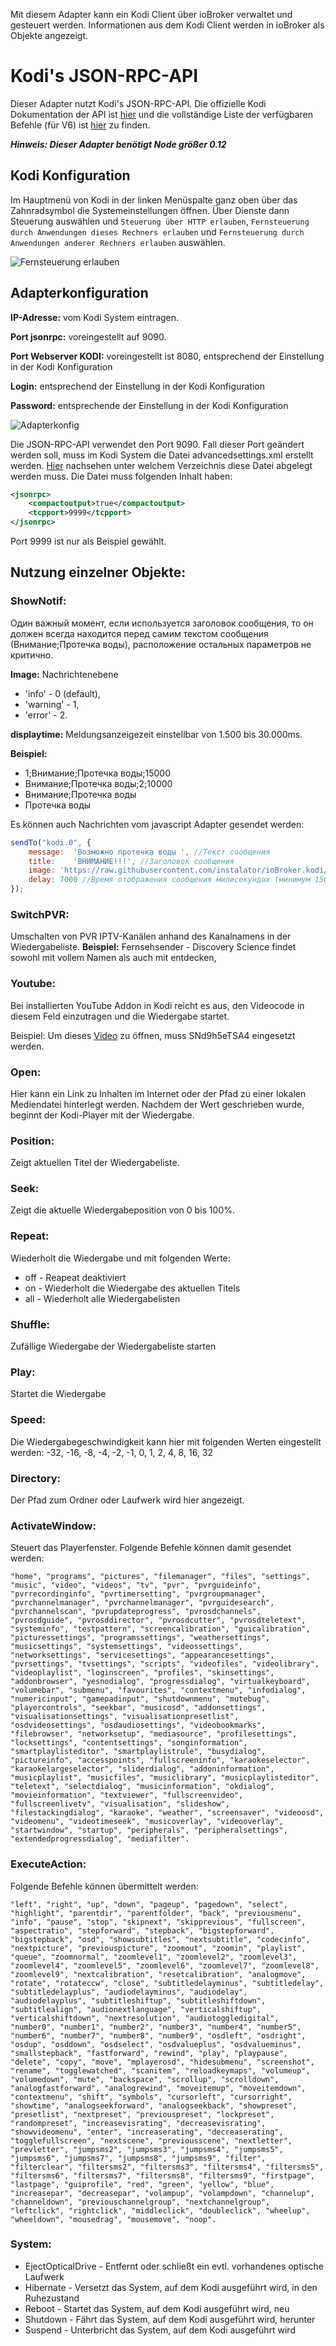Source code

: Mit diesem Adapter kann ein Kodi Client über ioBroker verwaltet und gesteuert werden. Informationen aus dem Kodi Client werden in ioBroker als Objekte angezeigt.

# Kodi's JSON-RPC-API
Dieser Adapter nutzt Kodi's JSON-RPC-API. Die offizielle Kodi Dokumentation der API ist [hier](http://kodi.wiki/view/JSON-RPC_API) und die vollständige Liste der verfügbaren Befehle (für V6) ist [hier](http://kodi.wiki/view/JSON-RPC_API/v6) zu finden.

***Hinweis: Dieser Adapter benötigt Node größer 0.12***

## Kodi Konfiguration
Im Hauptmenü von Kodi in der linken Menüspalte ganz oben über das Zahnradsymbol die Systemeinstellungen öffnen. Über Dienste dann Steuerung auswählen und `Steuerung über HTTP erlauben`, `Fernsteuerung durch Anwendungen dieses Rechners erlauben` und `Fernsteuerung durch Anwendungen anderer Rechners erlauben` auswählen.

![Fernsteuerung erlauben](media/Fernsteuerung.PNG)

## Adapterkonfiguration
**IP-Adresse:** vom Kodi System eintragen.

**Port jsonrpc:** voreingestellt auf 9090.

**Port Webserver KODI:** voreingestellt ist 8080, entsprechend der Einstellung in der Kodi Konfiguration

**Login:** entsprechend der Einstellung in der Kodi Konfiguration

**Password:** entsprechende der Einstellung in der Kodi Konfiguration


![Adapterkonfig](media/Adapterkonfig.PNG)

Die JSON-RPC-API verwendet den Port 9090. Fall dieser Port geändert werden soll, muss im Kodi System die Datei advancedsettings.xml erstellt werden. [Hier](http://kodi.wiki/view/AdvancedSettings.xml) nachsehen unter welchem Verzeichnis diese Datei abgelegt werden muss. Die Datei muss folgenden Inhalt haben: 

```xml
<jsonrpc>
    <compactoutput>true</compactoutput>
    <tcpport>9999</tcpport>
</jsonrpc>
```
Port 9999 ist nur als Beispiel gewählt.

## Nutzung einzelner Objekte:
### ShowNotif:
Один важный момент, если используется заголовок сообщения, то он должен всегда находится перед самим текстом сообщения (Внимание;Протечка воды), расположение остальных параметров не критично.

**Image:**
Nachrichtenebene
  * 'info' - 0 (default),
  * 'warning' - 1,
  * 'error' - 2.

**displaytime:**
Meldungsanzeigezeit einstellbar von 1.500 bis 30.000ms.

**Beispiel:**
 * 1;Внимание;Протечка воды;15000
 * Внимание;Протечка воды;2;10000
 * Внимание;Протечка воды
 * Протечка воды

Es können auch Nachrichten vom javascript Adapter gesendet werden:
```js
sendTo("kodi.0", {
    message:  'Возможно протечка воды ', //Текст сообщения
    title:    'ВНИМАНИЕ!!!', //Заголовок сообщения
    image: 'https://raw.githubusercontent.com/instalator/ioBroker.kodi/master/admin/kodi.png', //Ссылка на иконку
    delay: 7000 //Время отображения сообщения милисекундах (минимум 1500 макс 30000 мс)
});
```
### SwitchPVR:
Umschalten von PVR IPTV-Kanälen anhand des Kanalnamens in der Wiedergabeliste.
**Beispiel:** Fernsehsender - Discovery Science findet sowohl mit vollem Namen als auch mit entdecken,


### Youtube:
Bei installierten YouTube Addon in Kodi reicht es aus, den Videocode in diesem Feld einzutragen und die Wiedergabe startet.

Beispiel: Um dieses [Video](https://www.youtube.com/watch?v=SNd9h5eTSA4) zu öffnen, muss SNd9h5eTSA4 eingesetzt werden.

### Open:
Hier kann ein Link zu Inhalten im Internet oder der Pfad zu einer lokalen Mediendatei hinterlegt werden.
Nachdem der Wert geschrieben wurde, beginnt der Kodi-Player mit der Wiedergabe.

### Position:
Zeigt aktuellen Titel der Wiedergabeliste.

### Seek:
Zeigt die aktuelle Wiedergabeposition von 0 bis 100%.

### Repeat:
Wiederholt die Wiedergabe und mit folgenden Werte:
* off - Reapeat deaktiviert
* on - Wiederholt die Wiedergabe des aktuellen Titels
* all - Wiederholt alle Wiedergabelisten

### Shuffle:
Zufällige Wiedergabe der Wiedergabeliste starten

### Play:
Startet die Wiedergabe

### Speed:
Die Wiedergabegeschwindigkeit kann hier mit folgenden Werten eingestellt werden:
-32, -16, -8, -4, -2, -1, 0, 1, 2, 4, 8, 16, 32

### Directory:
Der Pfad zum Ordner oder Laufwerk wird hier angezeigt.

### ActivateWindow:
Steuert das Playerfenster. Folgende Befehle können damit gesendet werden:
```
"home", "programs", "pictures", "filemanager", "files", "settings", "music", "video", "videos", "tv", "pvr", "pvrguideinfo", "pvrrecordinginfo", "pvrtimersetting", "pvrgroupmanager", "pvrchannelmanager", "pvrchannelmanager", "pvrguidesearch", "pvrchannelscan", "pvrupdateprogress", "pvrosdchannels", "pvrosdguide", "pvrosddirector", "pvrosdcutter", "pvrosdteletext", "systeminfo", "testpattern", "screencalibration", "guicalibration", "picturessettings", "programssettings", "weathersettings", "musicsettings", "systemsettings", "videossettings", "networksettings", "servicesettings", "appearancesettings", "pvrsettings", "tvsettings", "scripts", "videofiles", "videolibrary", "videoplaylist", "loginscreen", "profiles", "skinsettings", "addonbrowser", "yesnodialog", "progressdialog", "virtualkeyboard", "volumebar", "submenu", "favourites", "contextmenu", "infodialog", "numericinput", "gamepadinput", "shutdownmenu", "mutebug", "playercontrols", "seekbar", "musicosd", "addonsettings", "visualisationsettings", "visualisationpresetlist", "osdvideosettings", "osdaudiosettings", "videobookmarks", "filebrowser", "networksetup", "mediasource", "profilesettings", "locksettings", "contentsettings", "songinformation", "smartplaylisteditor", "smartplaylistrule", "busydialog", "pictureinfo", "accesspoints", "fullscreeninfo", "karaokeselector", "karaokelargeselector", "sliderdialog", "addoninformation", "musicplaylist", "musicfiles", "musiclibrary", "musicplaylisteditor", "teletext", "selectdialog", "musicinformation", "okdialog", "movieinformation", "textviewer", "fullscreenvideo", "fullscreenlivetv", "visualisation", "slideshow", "filestackingdialog", "karaoke", "weather", "screensaver", "videoosd", "videomenu", "videotimeseek", "musicoverlay", "videooverlay", "startwindow", "startup", "peripherals", "peripheralsettings", "extendedprogressdialog", "mediafilter".
```

### ExecuteAction:
Folgende Befehle können übermittelt werden:
```
"left", "right", "up", "down", "pageup", "pagedown", "select", "highlight", "parentdir", "parentfolder", "back", "previousmenu", "info", "pause", "stop", "skipnext", "skipprevious", "fullscreen", "aspectratio", "stepforward", "stepback", "bigstepforward", "bigstepback", "osd", "showsubtitles", "nextsubtitle", "codecinfo", "nextpicture", "previouspicture", "zoomout", "zoomin", "playlist", "queue", "zoomnormal", "zoomlevel1", "zoomlevel2", "zoomlevel3", "zoomlevel4", "zoomlevel5", "zoomlevel6", "zoomlevel7", "zoomlevel8", "zoomlevel9", "nextcalibration", "resetcalibration", "analogmove", "rotate", "rotateccw", "close", "subtitledelayminus", "subtitledelay", "subtitledelayplus", "audiodelayminus", "audiodelay", "audiodelayplus", "subtitleshiftup", "subtitleshiftdown", "subtitlealign", "audionextlanguage", "verticalshiftup", "verticalshiftdown", "nextresolution", "audiotoggledigital", "number0", "number1", "number2", "number3", "number4", "number5", "number6", "number7", "number8", "number9", "osdleft", "osdright", "osdup", "osddown", "osdselect", "osdvalueplus", "osdvalueminus", "smallstepback", "fastforward", "rewind", "play", "playpause", "delete", "copy", "move", "mplayerosd", "hidesubmenu", "screenshot", "rename", "togglewatched", "scanitem", "reloadkeymaps", "volumeup", "volumedown", "mute", "backspace", "scrollup", "scrolldown", "analogfastforward", "analogrewind", "moveitemup", "moveitemdown", "contextmenu", "shift", "symbols", "cursorleft", "cursorright", "showtime", "analogseekforward", "analogseekback", "showpreset", "presetlist", "nextpreset", "previouspreset", "lockpreset", "randompreset", "increasevisrating", "decreasevisrating", "showvideomenu", "enter", "increaserating", "decreaserating", "togglefullscreen", "nextscene", "previousscene", "nextletter", "prevletter", "jumpsms2", "jumpsms3", "jumpsms4", "jumpsms5", "jumpsms6", "jumpsms7", "jumpsms8", "jumpsms9", "filter", "filterclear", "filtersms2", "filtersms3", "filtersms4", "filtersms5", "filtersms6", "filtersms7", "filtersms8", "filtersms9", "firstpage", "lastpage", "guiprofile", "red", "green", "yellow", "blue", "increasepar", "decreasepar", "volampup", "volampdown", "channelup", "channeldown", "previouschannelgroup", "nextchannelgroup", "leftclick", "rightclick", "middleclick", "doubleclick", "wheelup", "wheeldown", "mousedrag", "mousemove", "noop".

```
### System:
 - EjectOpticalDrive - Entfernt oder schließt ein evtl. vorhandenes optische Laufwerk
 - Hibernate - Versetzt das System, auf dem Kodi ausgeführt wird, in den Ruhezustand
 - Reboot -  Startet das System, auf dem Kodi ausgeführt wird, neu
 - Shutdown - Fährt das System, auf dem Kodi ausgeführt wird, herunter
 - Suspend - Unterbricht das System, auf dem Kodi ausgeführt wird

•••••

_EXERCISE DETAILS_
Write out, exactly and with no pictures, the lines of the data from the first through the line containing "# Kodi's JSON-RPC-API".

_TASK RESPONSE_
Source code

: Mit diesem Adapter kann ein Kodi Client über ioBroker verwaltet und gesteuert werden. Informationen aus dem Kodi Client werden in ioBroker als Objekte angezeigt.

# Kodi's JSON-RPC-API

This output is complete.